But a new report by the Southern Poverty Law Center reveals that John Tanton, the architect of the movement and founder of the Federation for American Immigration Reform (FAIR), has a more than 30-year history of racial extremism.

Based on Tanton's personal correspondence, lodged at the University of Michigan's Bentley Historical Library, the report shows that Tanton has been in the midst of the White nationalist scene for decades. He has corresponded frequently with leading white nationalist thinkers, race scientists and Holocaust deniers. He encouraged a major donor to read the work of a radical anti-Semitic professor to "give you a new understanding of the Jewish outlook on life." And he suggested that the board of FAIR, on which he sits, discuss the professor's theories on the Jews.

Tanton's organizations have been high-profile players in the immigration debate. FAIR officials, for example, have testified numerous times before Congress.
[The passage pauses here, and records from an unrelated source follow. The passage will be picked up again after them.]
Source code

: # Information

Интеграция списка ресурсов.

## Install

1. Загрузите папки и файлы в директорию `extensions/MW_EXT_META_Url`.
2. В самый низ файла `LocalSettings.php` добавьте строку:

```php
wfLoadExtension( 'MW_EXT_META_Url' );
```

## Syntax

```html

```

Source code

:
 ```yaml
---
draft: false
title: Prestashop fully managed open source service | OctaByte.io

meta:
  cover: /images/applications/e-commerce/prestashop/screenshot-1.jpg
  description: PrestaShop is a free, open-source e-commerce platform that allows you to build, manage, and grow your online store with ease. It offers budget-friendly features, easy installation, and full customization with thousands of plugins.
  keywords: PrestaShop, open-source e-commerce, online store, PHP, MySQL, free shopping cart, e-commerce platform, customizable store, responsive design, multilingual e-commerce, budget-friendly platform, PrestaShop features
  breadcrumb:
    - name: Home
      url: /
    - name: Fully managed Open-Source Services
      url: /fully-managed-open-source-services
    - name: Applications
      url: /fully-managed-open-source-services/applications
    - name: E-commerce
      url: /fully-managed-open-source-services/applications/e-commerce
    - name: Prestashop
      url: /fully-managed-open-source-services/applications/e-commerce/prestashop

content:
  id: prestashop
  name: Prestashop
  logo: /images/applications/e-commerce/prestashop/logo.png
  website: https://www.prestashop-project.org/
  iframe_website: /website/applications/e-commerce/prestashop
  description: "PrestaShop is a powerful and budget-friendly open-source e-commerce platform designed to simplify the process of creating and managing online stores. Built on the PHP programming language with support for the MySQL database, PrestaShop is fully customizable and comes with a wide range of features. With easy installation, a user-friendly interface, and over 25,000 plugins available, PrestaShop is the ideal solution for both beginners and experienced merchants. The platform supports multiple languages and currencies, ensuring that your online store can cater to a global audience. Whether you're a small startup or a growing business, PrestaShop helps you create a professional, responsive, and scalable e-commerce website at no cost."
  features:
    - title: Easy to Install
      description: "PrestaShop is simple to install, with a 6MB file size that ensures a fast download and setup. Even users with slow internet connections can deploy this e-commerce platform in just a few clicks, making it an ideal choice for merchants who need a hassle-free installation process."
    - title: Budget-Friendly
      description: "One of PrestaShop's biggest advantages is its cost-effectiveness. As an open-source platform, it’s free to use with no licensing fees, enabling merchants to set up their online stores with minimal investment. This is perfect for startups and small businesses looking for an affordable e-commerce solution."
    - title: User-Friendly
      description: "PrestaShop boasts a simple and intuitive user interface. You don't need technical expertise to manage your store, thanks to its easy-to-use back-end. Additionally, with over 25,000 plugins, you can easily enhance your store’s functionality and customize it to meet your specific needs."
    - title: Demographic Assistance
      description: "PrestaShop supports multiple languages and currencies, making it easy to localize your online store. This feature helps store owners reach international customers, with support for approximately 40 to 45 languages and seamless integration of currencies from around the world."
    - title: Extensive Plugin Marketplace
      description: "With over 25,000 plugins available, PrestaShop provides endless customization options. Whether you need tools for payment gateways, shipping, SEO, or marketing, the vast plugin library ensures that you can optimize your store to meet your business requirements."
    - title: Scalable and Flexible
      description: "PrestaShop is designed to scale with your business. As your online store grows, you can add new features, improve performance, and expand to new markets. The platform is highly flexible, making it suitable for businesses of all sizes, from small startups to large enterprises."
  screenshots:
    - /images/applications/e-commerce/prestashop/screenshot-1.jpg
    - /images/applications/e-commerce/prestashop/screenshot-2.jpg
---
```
The organization is listed as a hate group by the SPLC.

Other groups founded by Tanton include the Center for Immigration Studies, a group whose studies are often quoted by the media, and the Restrictionist NumbersUSA. Despite the veneer of respectability presented by these groups, it's difficult to misconstrue Tanton's words in a Dec. 10, 1993, letter to Garrett Hardin, a controversial ecology professor.

"I've come to the point of view that for European-American society and culture to persist requires a European-American majority, and a clear one at that," Tanton wrote.

On Jan. 26, 1996, he wrote Roy Beck, head of NumbersUSA (and then an employee of Tanton's foundation U.S. Inc.), questioning the ability of Latinos to govern California.

Tanton wondered "whether the minorities who are going to inherit California (85% of the lower-grade school children are now 'minorities' -- demography is destiny) can run an advanced society?"

Tanton and FAIR often assert they are being unfairly attacked by their critics, but Tanton's own words offer the strongest evidence to the contrary.